■ Goal of the exercise ■
The answer must consist of each line below that holds the word "chapter", copied as it stands.

== Data extract

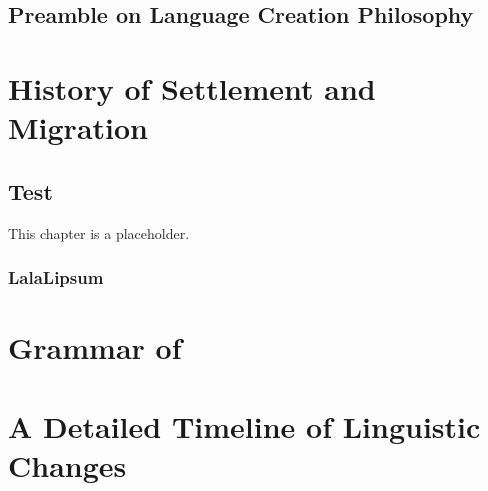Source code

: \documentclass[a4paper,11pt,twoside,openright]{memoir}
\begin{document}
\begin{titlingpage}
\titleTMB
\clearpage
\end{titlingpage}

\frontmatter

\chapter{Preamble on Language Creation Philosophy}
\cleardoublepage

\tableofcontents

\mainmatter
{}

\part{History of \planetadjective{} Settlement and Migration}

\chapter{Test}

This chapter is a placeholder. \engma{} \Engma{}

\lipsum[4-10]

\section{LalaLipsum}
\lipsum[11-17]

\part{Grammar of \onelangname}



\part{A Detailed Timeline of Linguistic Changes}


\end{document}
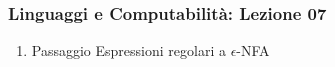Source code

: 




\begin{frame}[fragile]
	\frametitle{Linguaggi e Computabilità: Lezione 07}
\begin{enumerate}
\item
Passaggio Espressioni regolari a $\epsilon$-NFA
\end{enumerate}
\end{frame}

====

■ Written response ■
\chapter{Preamble on Language Creation Philosophy}
\chapter{Test}
This chapter is a placeholder. \engma{} \Engma{}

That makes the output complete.